Discussing other specific songs on the album, Skiba mentioned that the title track uses heroin and methadone addiction as a metaphor for love, stating that "It's a human condition that I think we all, in one way or another, fall victim to. It's not to say that people can't be happy or find bliss in a relationship. It's just amazing to me how unhappy most people are and they can't shake it and can't fix it, much like an addiction." He also discussed the politically themed "The American Scream", a song inspired by the suicide of a United States Army soldier after his return from the War in Afghanistan: "For a long time we were afraid to write overtly political songs but I read this article about a US soldier that came back from a tour of duty in Afghanistan and blew his head off on his mother's grave and I wrote a song about that." He has described the lyrical style of This Addiction as "thinking-man's punk": "We wanted to do something that's fun but also interesting and lyrically, something that will be fun for people to read along to and hopefully understand."

== Promotion and release ==
On December 30, 2009, the album's track listing and artwork were posted online. The lead single, "This Addiction", was made available for listening as streaming audio through a dedicated website on January 5, 2010, using a marketing technique in which listeners were required to post an advertisement about the album to Facebook or Twitter in order to access the song. It became available as a download through digital retailers on January 12, and was released as a 7" single exclusively at Hot Topic stores on February 9. "This Addition" impacted radio on February 2. The song's music video premiered February 8. Alkaline Trio went on a US with Cursive, with support from the Dear & Departed, to promote the album. On February 18 This Addiction was made available for listening as streaming audio through the band's MySpace profile. This Addiction was released February 22, 2010 in the United Kingdom through Heart & Skull and Hassle Records, and the following day in North America through Heart & Skull and Epitaph Records. It was released in several versions, including a standard eleven-track compact disc and digital download, a limited Deluxe Edition with six bonus tracks and a full-length concert DVD recorded at the House of Blues in Las Vegas, Nevada in 2008, and a gatefold LP. On March 10, 2010, the band appeared on Late Show with David Letterman. In May and June 2010, the band went on a UK tour. "The American Scream" impacted radio on June 29, 2010. Following this, the band performed on the Warped Tour and performed at the Reading and Leeds Festivals in the UK.

== Sales and reception ==

This Addiction became the highest-charting album of Alkaline Trio's career, debuting on the Billboard 200 at #11 and reaching #1 on the Rock, Independent, and Alternative Albums charts.
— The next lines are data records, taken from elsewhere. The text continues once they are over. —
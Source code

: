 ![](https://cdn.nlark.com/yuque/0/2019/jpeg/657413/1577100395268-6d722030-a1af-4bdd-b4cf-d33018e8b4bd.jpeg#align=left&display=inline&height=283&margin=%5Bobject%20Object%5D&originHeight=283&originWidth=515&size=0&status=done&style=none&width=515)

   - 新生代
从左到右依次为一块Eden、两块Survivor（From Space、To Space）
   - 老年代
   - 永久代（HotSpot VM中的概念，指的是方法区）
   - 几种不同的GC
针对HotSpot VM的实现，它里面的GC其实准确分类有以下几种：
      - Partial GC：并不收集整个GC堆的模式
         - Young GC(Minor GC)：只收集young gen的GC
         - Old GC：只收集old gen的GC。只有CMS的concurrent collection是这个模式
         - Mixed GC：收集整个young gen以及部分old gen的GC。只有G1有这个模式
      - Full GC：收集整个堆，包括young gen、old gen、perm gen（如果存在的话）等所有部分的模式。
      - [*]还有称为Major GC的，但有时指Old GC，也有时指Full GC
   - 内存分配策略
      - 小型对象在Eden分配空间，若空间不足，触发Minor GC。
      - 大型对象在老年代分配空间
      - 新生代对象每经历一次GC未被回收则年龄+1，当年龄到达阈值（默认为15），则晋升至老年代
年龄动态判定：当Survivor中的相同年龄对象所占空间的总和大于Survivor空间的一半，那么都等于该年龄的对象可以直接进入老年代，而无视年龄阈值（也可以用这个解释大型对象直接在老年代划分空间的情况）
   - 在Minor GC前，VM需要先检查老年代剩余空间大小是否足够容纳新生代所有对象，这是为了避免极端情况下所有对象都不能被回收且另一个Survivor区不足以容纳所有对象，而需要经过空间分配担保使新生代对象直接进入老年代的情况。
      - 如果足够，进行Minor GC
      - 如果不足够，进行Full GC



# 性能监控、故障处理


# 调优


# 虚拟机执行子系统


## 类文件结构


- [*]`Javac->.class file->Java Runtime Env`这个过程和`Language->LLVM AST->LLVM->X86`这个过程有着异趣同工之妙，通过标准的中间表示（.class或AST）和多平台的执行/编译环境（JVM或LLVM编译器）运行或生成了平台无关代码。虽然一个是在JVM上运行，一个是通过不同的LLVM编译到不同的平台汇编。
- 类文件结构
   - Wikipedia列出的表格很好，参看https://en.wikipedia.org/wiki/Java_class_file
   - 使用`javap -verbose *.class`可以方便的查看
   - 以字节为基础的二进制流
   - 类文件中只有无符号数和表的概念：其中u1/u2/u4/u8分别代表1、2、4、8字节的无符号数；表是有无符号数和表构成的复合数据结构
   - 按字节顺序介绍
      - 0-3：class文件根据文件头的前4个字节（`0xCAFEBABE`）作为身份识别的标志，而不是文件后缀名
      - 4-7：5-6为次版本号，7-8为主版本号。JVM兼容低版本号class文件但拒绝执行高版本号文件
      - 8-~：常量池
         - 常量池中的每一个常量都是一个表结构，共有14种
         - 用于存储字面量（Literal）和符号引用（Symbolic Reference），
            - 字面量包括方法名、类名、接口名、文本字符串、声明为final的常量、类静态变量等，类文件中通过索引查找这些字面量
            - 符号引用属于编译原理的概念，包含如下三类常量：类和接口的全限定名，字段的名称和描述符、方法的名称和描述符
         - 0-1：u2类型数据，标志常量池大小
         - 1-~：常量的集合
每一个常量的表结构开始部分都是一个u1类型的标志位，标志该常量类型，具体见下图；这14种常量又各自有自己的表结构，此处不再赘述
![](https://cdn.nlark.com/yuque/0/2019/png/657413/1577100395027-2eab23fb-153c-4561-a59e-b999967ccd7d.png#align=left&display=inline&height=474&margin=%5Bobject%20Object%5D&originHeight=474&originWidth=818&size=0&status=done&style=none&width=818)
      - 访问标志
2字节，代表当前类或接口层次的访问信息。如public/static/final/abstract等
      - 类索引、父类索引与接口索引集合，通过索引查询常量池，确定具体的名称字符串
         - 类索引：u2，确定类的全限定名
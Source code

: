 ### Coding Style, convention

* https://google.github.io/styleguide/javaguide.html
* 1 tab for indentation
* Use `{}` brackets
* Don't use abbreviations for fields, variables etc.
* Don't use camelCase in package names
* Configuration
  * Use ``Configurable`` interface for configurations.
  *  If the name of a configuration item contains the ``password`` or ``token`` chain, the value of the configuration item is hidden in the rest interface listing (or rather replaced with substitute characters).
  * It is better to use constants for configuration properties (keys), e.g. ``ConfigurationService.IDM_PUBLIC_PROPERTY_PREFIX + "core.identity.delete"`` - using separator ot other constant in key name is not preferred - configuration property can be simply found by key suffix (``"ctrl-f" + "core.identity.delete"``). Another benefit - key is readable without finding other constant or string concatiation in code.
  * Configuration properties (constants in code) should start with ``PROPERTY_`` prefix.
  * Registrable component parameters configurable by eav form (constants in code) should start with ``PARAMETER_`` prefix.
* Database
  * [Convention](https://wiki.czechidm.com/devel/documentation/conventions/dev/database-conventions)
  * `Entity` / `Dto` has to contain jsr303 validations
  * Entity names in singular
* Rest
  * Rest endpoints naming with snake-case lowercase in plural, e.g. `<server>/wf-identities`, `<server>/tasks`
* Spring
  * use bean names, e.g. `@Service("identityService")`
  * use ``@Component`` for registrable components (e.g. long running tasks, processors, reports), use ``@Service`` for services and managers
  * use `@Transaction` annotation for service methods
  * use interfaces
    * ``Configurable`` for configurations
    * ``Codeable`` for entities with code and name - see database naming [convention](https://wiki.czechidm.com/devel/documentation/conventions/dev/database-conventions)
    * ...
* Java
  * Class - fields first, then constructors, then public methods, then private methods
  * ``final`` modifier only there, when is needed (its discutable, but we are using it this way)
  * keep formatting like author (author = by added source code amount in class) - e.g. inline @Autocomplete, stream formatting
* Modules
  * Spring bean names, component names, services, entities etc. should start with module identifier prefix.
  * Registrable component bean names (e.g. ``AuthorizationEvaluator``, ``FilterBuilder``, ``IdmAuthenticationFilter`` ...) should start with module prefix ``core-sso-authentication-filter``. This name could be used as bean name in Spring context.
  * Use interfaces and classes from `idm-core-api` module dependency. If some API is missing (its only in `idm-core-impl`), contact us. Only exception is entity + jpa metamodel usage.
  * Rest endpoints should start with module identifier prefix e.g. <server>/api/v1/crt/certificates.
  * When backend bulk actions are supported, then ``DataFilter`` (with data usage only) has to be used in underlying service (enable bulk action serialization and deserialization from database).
It was also #51 on the UK Albums Chart.

Critics' reviews of This Addiction have generally complimented the album's production and Dan Andriano's contributions, while criticizing Matt Skiba's vocals and lyrical themes. Both Drew Beringer of AbsolutePunk and Scott Heisel of Alternative Press noted that the production effectively blends hints of the band's early sound with the more polished rock style of their later years, with Beringer remarking that it "captures the vibe of the album nicely" and Heisel commenting that it "still sounds like a slick, polished Alkaline Trio album, mainly because the band have evolved to a point where they want their sound to come off as slick and polished." Both praised Andriano's writing and singing, with Beringer noting that he "only leads on three tracks, but sounds fantastic in each, especially in album closer, 'Fine'." Heisel stated that "His three cuts (including the spectacular "Off the Map") are sufficiently poppy without being dumbed down." Skiba's vocals received more criticism: Beringer stated that "some of [his] weakest material shows up here" and that he "sounds awesome on the title track and 'The American Scream', [but] falls flat on blunders like 'Draculina' and 'Piss and Vinegar. Heisel criticised Skiba for "[falling] back too frequently on his well-worn lyrical themes of drugs (the title track) and death ('The American Scream'). It's moments like these where it feels like he's trying too hard to keep up appearances with his band's more fairweather fans." Corey Apar of Allmusic felt similarly, saying that "it would have been nice to hear [Andriano] more, especially since Skiba's lyrics leave much to be desired." Michael French of Punknews.org shared this sentiment, saying that Skiba's lyrics "aren't necessarily bad, but they've been significantly dumbed down; Matt once turned cliché into clever and cunning commentary--now they just lack personality and the clichés are just, well...cliché."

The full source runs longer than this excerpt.